Tamburo v. Dworkin was an unusual case involving unauthorized copying of an online dog breeding database.. The compiler of the database published statements accusing the copier of “theft”. The copier sued the compiler for defamation, but lost the defamation claim when the court ruled calling unauthorized copying “theft” was true and not defamatory. The court also held that a person who posts a work on the web does not implicitly consent to copying and reuse of the posted work even if the person does not use the Robots.txt protocol to prevent it.
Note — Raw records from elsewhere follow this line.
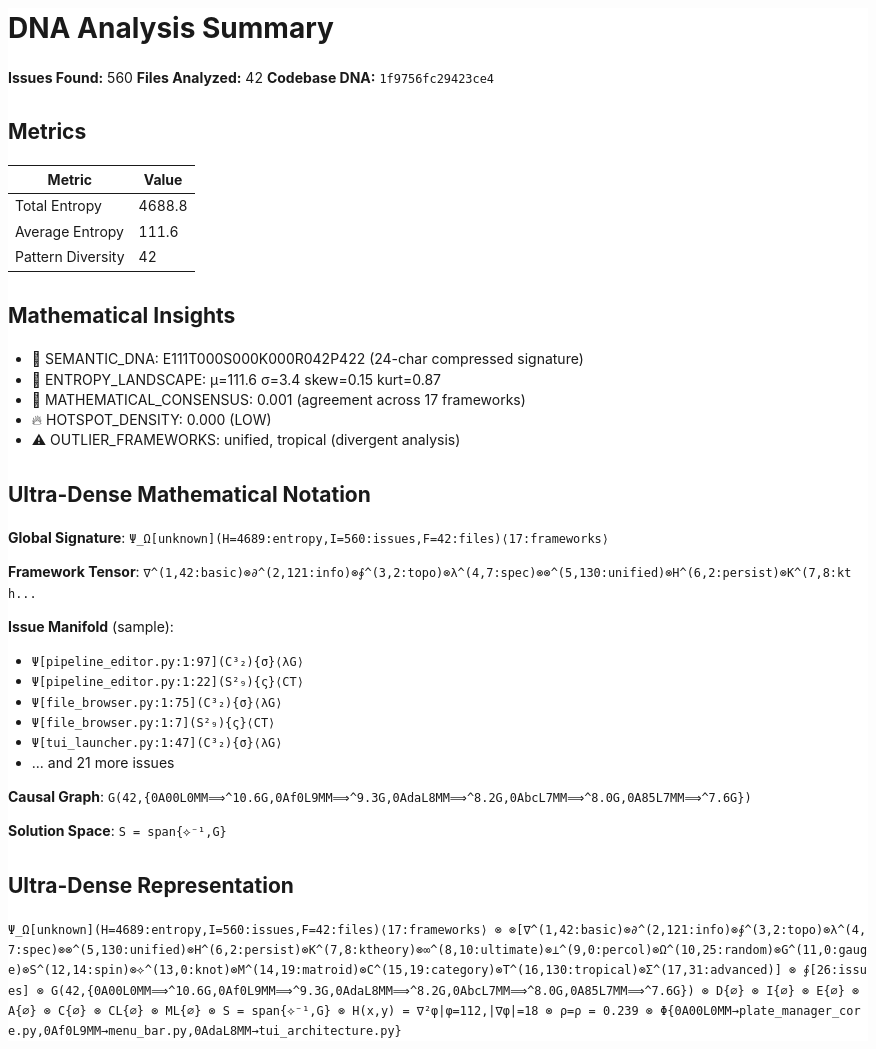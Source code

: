 # DNA Analysis Summary

**Issues Found:** 560
**Files Analyzed:** 42
**Codebase DNA:** `1f9756fc29423ce4`

## Metrics

| Metric | Value |
|--------|-------|
| Total Entropy | 4688.8 |
| Average Entropy | 111.6 |
| Pattern Diversity | 42 |

## Mathematical Insights

- 🧬 SEMANTIC_DNA: E111T000S000K000R042P422 (24-char compressed signature)
- 🌄 ENTROPY_LANDSCAPE: μ=111.6 σ=3.4 skew=0.15 kurt=0.87
- 🔬 MATHEMATICAL_CONSENSUS: 0.001 (agreement across 17 frameworks)
- 🔥 HOTSPOT_DENSITY: 0.000 (LOW)
- ⚠️  OUTLIER_FRAMEWORKS: unified, tropical (divergent analysis)

## Ultra-Dense Mathematical Notation

**Global Signature**: `Ψ_Ω[unknown](H=4689:entropy,I=560:issues,F=42:files)⟨17:frameworks⟩`

**Framework Tensor**: `∇^(1,42:basic)⊗∂^(2,121:info)⊗∮^(3,2:topo)⊗λ^(4,7:spec)⊗⊗^(5,130:unified)⊗H^(6,2:persist)⊗K^(7,8:kth...`

**Issue Manifold** (sample):
- `Ψ[pipeline_editor.py:1:97](C³₂){σ}⟨λG⟩`
- `Ψ[pipeline_editor.py:1:22](S²₉){ς}⟨CT⟩`
- `Ψ[file_browser.py:1:75](C³₂){σ}⟨λG⟩`
- `Ψ[file_browser.py:1:7](S²₉){ς}⟨CT⟩`
- `Ψ[tui_launcher.py:1:47](C³₂){σ}⟨λG⟩`
- ... and 21 more issues

**Causal Graph**: `G(42,{0A00L0MM⟹^10.6G,0Af0L9MM⟹^9.3G,0AdaL8MM⟹^8.2G,0AbcL7MM⟹^8.0G,0A85L7MM⟹^7.6G})`

**Solution Space**: `S = span{⟡⁻¹,G}`

## Ultra-Dense Representation

```
Ψ_Ω[unknown](H=4689:entropy,I=560:issues,F=42:files)⟨17:frameworks⟩ ⊗ ⊗[∇^(1,42:basic)⊗∂^(2,121:info)⊗∮^(3,2:topo)⊗λ^(4,7:spec)⊗⊗^(5,130:unified)⊗H^(6,2:persist)⊗K^(7,8:ktheory)⊗∞^(8,10:ultimate)⊗⟂^(9,0:percol)⊗Ω^(10,25:random)⊗G^(11,0:gauge)⊗S^(12,14:spin)⊗⟡^(13,0:knot)⊗M^(14,19:matroid)⊗C^(15,19:category)⊗T^(16,130:tropical)⊗Σ^(17,31:advanced)] ⊗ ∮[26:issues] ⊗ G(42,{0A00L0MM⟹^10.6G,0Af0L9MM⟹^9.3G,0AdaL8MM⟹^8.2G,0AbcL7MM⟹^8.0G,0A85L7MM⟹^7.6G}) ⊗ D{∅} ⊗ I{∅} ⊗ E{∅} ⊗ A{∅} ⊗ C{∅} ⊗ CL{∅} ⊗ ML{∅} ⊗ S = span{⟡⁻¹,G} ⊗ H(x,y) = ∇²φ|φ=112,|∇φ|=18 ⊗ ρ=ρ = 0.239 ⊗ Φ{0A00L0MM→plate_manager_core.py,0Af0L9MM→menu_bar.py,0AdaL8MM→tui_architecture.py}
```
The gist of the case involved the defendant Kristen Henry, a dog breeder and computer programmer. She spent almost five years creating an extensive database of dog pedigrees which she made freely available for use by fellow breeders through her web site, The site contained a database of pedigree data for a small, mischievous Belgian dog breed called the Schipperke. The website was developed for non-commercial use by the dog breeding community. Henry spent almost five years collecting the dog pedigree data contained in her database from different sources. She had collected data in her database on over 23,900 dogs.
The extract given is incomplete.